*** Stored data ***

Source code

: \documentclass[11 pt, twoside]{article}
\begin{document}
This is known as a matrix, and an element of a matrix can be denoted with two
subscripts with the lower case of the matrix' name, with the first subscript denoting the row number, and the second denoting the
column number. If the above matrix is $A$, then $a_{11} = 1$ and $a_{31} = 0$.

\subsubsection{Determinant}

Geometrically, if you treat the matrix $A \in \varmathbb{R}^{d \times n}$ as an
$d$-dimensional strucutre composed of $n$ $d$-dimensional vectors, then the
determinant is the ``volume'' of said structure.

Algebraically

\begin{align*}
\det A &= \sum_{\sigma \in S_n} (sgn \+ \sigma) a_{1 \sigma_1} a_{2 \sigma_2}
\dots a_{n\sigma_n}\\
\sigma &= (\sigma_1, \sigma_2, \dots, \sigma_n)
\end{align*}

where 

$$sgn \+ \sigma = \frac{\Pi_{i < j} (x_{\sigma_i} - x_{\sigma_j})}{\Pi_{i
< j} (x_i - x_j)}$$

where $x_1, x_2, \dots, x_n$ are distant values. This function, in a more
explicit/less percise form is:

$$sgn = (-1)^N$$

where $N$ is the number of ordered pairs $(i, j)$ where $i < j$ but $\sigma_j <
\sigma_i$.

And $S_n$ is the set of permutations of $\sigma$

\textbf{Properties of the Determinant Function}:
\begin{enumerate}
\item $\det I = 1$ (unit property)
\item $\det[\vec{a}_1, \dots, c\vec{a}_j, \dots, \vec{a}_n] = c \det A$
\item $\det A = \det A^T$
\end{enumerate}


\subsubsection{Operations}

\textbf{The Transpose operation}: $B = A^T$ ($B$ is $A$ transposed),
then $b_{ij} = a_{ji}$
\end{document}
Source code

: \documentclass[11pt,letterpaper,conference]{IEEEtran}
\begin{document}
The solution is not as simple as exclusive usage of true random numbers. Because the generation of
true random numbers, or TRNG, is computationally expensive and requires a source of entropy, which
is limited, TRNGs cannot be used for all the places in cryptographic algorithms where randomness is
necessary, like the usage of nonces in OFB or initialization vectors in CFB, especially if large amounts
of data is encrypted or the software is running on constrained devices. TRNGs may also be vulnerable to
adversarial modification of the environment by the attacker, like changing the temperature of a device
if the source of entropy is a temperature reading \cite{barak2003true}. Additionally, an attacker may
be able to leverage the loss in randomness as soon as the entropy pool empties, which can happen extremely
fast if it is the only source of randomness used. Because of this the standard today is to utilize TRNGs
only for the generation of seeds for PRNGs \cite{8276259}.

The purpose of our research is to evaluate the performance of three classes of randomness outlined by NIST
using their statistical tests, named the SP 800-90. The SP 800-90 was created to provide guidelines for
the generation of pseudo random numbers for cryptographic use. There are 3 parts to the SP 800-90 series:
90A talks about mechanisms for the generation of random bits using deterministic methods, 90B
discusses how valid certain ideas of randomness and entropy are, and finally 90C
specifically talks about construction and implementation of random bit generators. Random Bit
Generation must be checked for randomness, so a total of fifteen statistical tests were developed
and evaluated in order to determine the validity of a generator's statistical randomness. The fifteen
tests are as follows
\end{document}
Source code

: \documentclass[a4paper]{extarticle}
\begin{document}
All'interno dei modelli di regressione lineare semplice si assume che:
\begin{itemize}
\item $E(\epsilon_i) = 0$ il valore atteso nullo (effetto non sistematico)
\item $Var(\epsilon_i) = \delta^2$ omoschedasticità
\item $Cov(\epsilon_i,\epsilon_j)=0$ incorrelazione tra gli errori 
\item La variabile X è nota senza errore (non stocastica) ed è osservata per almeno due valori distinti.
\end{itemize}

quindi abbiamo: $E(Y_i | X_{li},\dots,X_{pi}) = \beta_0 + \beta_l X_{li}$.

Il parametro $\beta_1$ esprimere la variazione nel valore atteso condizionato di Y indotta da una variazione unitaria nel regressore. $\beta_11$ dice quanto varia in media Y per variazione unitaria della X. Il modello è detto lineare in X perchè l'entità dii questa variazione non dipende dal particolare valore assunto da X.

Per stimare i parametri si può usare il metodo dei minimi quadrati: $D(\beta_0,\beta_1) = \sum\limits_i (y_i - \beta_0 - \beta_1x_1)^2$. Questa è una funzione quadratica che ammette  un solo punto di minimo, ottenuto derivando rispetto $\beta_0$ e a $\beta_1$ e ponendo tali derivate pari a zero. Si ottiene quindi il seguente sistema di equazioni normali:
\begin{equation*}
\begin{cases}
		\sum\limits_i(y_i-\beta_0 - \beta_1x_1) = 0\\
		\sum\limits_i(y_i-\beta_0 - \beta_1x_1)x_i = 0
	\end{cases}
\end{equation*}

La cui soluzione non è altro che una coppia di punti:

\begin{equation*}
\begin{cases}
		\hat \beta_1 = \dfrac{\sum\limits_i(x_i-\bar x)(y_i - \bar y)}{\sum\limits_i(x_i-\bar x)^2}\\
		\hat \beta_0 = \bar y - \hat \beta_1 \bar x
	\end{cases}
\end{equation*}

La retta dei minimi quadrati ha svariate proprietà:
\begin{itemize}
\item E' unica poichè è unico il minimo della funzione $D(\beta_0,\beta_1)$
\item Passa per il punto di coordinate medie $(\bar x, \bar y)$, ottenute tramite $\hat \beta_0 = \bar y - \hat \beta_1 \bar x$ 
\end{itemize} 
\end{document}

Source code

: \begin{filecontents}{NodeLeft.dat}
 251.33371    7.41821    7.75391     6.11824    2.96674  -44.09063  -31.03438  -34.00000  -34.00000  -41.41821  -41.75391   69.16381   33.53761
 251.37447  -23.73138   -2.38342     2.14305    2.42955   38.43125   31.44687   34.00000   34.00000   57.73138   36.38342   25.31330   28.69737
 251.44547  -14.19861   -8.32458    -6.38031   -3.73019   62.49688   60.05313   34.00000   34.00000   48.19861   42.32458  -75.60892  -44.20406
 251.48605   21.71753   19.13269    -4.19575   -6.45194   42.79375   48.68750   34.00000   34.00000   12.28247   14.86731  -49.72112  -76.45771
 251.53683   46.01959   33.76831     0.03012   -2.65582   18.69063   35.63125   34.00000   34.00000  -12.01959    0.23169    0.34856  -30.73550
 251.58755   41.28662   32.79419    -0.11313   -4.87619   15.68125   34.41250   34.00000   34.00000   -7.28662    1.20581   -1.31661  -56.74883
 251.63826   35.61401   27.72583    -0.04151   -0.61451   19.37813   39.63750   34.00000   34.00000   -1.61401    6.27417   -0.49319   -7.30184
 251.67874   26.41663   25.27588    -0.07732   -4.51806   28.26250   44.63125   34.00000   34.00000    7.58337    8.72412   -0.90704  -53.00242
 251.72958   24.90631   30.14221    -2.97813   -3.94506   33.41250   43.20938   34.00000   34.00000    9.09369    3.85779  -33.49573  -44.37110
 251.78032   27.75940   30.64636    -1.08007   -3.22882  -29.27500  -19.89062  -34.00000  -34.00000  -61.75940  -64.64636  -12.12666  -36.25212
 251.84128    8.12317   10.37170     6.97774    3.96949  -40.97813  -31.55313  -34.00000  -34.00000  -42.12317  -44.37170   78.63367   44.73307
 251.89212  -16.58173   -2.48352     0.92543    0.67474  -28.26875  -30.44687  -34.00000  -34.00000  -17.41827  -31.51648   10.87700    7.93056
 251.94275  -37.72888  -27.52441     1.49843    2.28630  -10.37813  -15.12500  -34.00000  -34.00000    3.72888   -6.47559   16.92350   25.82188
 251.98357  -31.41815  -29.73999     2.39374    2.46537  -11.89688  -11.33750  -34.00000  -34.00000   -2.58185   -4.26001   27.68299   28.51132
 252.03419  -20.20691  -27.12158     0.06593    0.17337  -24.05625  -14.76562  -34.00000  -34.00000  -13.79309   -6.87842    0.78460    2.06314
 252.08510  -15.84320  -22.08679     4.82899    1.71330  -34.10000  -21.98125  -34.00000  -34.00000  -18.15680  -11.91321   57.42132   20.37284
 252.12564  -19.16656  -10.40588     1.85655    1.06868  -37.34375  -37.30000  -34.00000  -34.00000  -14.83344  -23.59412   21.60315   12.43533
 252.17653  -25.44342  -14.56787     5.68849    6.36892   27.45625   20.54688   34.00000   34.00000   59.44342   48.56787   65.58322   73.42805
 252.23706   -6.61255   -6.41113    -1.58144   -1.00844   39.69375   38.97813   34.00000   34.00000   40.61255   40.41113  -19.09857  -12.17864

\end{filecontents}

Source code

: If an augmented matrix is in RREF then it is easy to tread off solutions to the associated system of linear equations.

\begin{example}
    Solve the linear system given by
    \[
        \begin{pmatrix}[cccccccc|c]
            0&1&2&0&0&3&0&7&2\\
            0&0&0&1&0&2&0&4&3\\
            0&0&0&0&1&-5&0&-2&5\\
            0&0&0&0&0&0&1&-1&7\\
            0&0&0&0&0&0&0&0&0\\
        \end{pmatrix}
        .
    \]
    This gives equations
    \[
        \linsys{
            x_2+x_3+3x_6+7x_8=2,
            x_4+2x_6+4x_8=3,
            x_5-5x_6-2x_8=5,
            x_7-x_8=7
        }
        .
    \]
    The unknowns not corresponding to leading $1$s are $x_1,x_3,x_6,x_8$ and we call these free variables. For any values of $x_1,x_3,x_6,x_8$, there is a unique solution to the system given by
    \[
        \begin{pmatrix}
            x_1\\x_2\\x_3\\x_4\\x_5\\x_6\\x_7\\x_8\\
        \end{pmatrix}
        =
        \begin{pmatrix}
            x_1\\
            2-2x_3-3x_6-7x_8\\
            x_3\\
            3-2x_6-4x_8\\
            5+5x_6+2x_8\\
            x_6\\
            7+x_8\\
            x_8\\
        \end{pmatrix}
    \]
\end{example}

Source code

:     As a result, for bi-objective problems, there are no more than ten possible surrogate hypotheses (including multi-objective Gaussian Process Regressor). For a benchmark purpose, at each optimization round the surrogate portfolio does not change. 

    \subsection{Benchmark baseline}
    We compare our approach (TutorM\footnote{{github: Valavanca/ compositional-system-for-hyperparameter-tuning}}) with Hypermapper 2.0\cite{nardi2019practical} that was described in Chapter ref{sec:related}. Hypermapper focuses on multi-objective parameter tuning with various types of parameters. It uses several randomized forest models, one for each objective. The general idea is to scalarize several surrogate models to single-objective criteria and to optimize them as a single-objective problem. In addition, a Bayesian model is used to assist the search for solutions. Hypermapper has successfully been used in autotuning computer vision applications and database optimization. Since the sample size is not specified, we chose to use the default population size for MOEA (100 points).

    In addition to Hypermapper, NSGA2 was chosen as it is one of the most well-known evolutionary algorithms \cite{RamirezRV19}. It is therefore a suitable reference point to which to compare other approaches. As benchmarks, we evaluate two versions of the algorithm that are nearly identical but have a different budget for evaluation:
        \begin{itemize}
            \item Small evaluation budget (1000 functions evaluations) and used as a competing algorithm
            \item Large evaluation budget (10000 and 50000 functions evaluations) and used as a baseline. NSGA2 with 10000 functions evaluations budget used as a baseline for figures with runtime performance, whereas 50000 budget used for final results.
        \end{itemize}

***

#### Goal of the exercise:
The answer should consist of every line above in which "using" appears.

#### Response area:
using their statistical tests, named the SP 800-90. The SP 800-90 was created to provide guidelines for
90A talks about mechanisms for the generation of random bits using deterministic methods, 90B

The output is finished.